In the past 10 years there's been a shift in news media. Many news organizations went from striving to be the watchdogs of the community to doing everything possible to increase the number of "Likes" they get on a Facebook post, ethics be damned. What's wrong with being liked, you may ask? Aren't media companies in the business of increasing their audience?
While newspapers are businesses, and like any business work to give their customers what they want in order to increase sales, media also has an inherent responsibility to public service.
David Puttnam argues that media has a "duty to care" and to inform, not inflame. Puttnam is an Oscar-winning film producer, former president of UNICEF of the United Kingdom, Digital Champion for Ireland, and president of the Film Distributors’ Association, just to name a few of this his accomplishments.
According to Puttnam, "Those in the media set the tone and the context for much of our democratic discourse. Democracy, in order to work, requires that reasonable men and women take the time to understand and debate difficult, sometimes complex issues and they do so in an atmosphere which strives for the type of understanding that leads to, if not agreement, than at least a productive and workable compromise."
It's hard to foster a reasonable debate on complex issues when news is driven solely by what is trending on social media sites. News should give audiences information they didn't already know, and not just add fuel to whatever the rumor mill is turning out.
Take, for example, the story of the Crowell Elementary student injured by a pencil in his throat. When that story was first reported by a local website, it read more as one parent's outrage at an incident that happened at an elementary school. Instead of waiting for the police department and school district to release their investigative findings — and get a more complete story of the incident — this website inflamed the issue with multiple stories calling into question the safety of all students at Turlock Unified.
Are all Turlock students in danger of having pencils shoved in their throats? Probably not. More students are in danger of being hit by cars on their way to school than being injured by pencils. But which story is more sensational — 'Student stabbed in throat' or 'Safe routes to school priority for TUSD'?
This sensational versus ethical reporting is a real issue in news media. In a recent CNN "Reliable Sources" show, "Malaysia Air 370: facts vs. speculation," host Brian Stelter had a discussion with Frank Sesno, director of George Washington University's School of Media and Public Affairs and former CNN Washington anchor, about the ethics of reporting speculation about a breaking news event in the absence of facts.
A missing airplane carrying 227 passengers is definitely a breaking story that warrants news coverage, despite the few actual facts known. But informed speculation by public safety experts is a far cry from reporting what Joe Blow is posting about the 'hijacked airplane' on his Twitter account.
I think media, especially television networks, have gone too far down the social media rabbit hole when it comes to reporting the news.
In the words of Puttnam, "It has to be possible to balance freedom of expression with wider moral and social responsibilities."

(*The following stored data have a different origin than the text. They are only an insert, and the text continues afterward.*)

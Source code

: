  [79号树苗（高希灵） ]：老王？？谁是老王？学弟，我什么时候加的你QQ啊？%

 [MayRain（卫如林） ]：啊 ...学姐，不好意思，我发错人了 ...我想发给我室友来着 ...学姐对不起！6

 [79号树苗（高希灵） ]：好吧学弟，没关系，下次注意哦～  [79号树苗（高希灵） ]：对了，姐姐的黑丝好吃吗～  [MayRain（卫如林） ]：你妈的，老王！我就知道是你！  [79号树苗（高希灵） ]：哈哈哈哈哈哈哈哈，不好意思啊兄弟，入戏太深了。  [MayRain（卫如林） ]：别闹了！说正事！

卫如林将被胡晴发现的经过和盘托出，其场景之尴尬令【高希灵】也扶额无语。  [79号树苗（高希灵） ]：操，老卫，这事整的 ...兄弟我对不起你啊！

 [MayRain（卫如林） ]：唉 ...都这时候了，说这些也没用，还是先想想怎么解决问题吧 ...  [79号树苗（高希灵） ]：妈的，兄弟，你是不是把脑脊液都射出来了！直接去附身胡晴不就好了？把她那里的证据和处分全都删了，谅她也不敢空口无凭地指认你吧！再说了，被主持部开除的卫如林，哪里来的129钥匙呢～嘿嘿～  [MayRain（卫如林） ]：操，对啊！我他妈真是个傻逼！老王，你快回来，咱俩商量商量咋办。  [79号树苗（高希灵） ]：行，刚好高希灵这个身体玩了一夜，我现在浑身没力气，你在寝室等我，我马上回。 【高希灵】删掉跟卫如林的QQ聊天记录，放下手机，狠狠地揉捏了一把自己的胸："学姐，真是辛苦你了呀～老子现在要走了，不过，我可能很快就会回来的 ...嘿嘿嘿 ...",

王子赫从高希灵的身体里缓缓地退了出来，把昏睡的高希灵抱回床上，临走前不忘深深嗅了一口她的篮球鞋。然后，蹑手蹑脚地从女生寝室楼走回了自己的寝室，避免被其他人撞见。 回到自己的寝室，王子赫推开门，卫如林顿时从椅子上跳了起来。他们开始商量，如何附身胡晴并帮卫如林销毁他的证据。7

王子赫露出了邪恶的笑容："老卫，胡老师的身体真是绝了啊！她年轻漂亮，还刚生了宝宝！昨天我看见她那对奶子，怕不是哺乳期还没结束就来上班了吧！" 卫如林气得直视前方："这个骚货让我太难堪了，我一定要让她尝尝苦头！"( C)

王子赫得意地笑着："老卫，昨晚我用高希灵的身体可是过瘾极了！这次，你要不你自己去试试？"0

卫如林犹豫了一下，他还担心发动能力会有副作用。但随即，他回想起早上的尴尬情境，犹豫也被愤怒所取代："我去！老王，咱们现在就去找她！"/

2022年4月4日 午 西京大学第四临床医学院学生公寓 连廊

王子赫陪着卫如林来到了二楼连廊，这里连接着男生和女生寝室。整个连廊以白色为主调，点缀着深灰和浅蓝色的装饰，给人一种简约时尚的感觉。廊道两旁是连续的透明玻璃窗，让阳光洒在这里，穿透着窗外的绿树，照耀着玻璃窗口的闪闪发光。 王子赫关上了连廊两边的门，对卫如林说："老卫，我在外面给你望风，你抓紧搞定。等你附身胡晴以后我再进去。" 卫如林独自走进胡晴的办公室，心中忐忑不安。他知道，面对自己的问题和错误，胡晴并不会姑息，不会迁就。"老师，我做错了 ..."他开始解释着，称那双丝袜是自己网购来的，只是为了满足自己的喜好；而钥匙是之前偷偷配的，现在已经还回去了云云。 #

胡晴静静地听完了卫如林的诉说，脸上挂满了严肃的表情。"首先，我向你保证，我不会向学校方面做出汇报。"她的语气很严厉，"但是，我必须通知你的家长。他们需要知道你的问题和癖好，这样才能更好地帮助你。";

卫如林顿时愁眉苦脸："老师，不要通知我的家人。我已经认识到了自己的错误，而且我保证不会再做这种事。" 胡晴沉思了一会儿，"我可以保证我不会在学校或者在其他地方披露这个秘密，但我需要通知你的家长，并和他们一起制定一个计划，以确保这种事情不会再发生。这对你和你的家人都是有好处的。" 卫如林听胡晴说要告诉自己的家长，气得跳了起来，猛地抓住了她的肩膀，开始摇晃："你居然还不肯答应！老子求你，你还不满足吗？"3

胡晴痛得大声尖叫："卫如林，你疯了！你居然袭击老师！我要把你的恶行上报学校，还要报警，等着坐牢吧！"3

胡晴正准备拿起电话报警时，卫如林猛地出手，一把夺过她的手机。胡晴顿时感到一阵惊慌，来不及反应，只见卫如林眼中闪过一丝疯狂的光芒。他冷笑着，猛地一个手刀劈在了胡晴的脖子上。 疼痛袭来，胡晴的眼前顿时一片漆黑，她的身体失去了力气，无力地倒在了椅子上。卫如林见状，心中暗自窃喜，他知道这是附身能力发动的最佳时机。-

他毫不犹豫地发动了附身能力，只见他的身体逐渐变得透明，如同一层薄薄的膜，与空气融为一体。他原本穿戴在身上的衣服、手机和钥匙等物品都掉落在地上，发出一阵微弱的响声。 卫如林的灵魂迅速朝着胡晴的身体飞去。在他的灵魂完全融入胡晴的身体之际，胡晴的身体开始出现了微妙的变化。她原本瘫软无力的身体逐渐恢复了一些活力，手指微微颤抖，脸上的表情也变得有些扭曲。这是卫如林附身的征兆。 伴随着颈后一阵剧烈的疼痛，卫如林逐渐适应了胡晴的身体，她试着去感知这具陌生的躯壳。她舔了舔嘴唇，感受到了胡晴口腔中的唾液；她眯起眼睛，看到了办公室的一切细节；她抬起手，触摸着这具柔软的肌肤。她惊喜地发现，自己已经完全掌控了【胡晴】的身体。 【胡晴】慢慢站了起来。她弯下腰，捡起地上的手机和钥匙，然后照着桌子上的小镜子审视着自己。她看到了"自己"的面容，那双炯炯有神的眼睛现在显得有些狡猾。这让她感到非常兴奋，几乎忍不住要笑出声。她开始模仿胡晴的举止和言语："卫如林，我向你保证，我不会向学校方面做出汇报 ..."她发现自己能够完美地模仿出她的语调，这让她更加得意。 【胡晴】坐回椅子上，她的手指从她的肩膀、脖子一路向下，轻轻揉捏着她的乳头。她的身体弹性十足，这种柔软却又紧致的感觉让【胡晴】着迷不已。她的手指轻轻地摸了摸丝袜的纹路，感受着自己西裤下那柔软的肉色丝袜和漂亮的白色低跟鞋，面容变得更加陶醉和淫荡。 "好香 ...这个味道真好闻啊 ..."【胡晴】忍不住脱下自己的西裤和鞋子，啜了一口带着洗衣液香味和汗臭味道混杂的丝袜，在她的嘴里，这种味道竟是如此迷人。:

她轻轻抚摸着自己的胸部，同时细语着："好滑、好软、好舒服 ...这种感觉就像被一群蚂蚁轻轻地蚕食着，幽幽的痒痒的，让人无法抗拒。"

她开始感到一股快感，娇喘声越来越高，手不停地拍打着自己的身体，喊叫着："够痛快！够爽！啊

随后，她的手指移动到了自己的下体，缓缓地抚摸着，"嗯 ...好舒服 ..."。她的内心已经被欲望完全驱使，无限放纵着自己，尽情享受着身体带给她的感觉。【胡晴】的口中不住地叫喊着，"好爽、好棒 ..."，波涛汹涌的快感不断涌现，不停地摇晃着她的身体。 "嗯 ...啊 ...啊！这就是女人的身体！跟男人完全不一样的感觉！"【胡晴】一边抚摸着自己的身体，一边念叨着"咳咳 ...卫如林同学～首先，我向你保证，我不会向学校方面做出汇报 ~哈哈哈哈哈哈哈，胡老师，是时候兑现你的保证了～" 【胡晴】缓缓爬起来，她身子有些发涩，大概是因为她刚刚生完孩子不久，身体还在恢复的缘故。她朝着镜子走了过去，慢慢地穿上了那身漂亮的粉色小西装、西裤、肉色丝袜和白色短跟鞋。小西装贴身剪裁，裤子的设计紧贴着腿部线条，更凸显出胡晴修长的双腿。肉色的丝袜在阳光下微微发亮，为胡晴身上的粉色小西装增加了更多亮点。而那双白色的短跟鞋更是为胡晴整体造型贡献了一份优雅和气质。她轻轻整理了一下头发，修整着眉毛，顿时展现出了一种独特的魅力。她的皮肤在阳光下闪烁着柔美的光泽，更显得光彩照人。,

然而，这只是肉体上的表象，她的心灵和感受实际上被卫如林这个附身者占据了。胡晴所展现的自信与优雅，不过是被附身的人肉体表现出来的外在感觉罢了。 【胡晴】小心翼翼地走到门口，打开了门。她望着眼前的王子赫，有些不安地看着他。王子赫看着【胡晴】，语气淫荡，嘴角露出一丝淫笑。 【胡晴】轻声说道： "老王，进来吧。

While flipping through the TV channels last week, I caught a few minutes of "Real Time with Bill Maher." Maher just happened to be talking about this very topic. He said that the reason he reads newspapers is to find out what is going on in the world, whether he likes it or not. He said he doesn't really want to read about global warming or what's happening in the Ukraine, but those are things he should know.
I hate to say it, but news media is a little like broccoli. Many people would rather eat pizza and chips all day than a helping of broccoli, but green vegetables are good for us in the long run.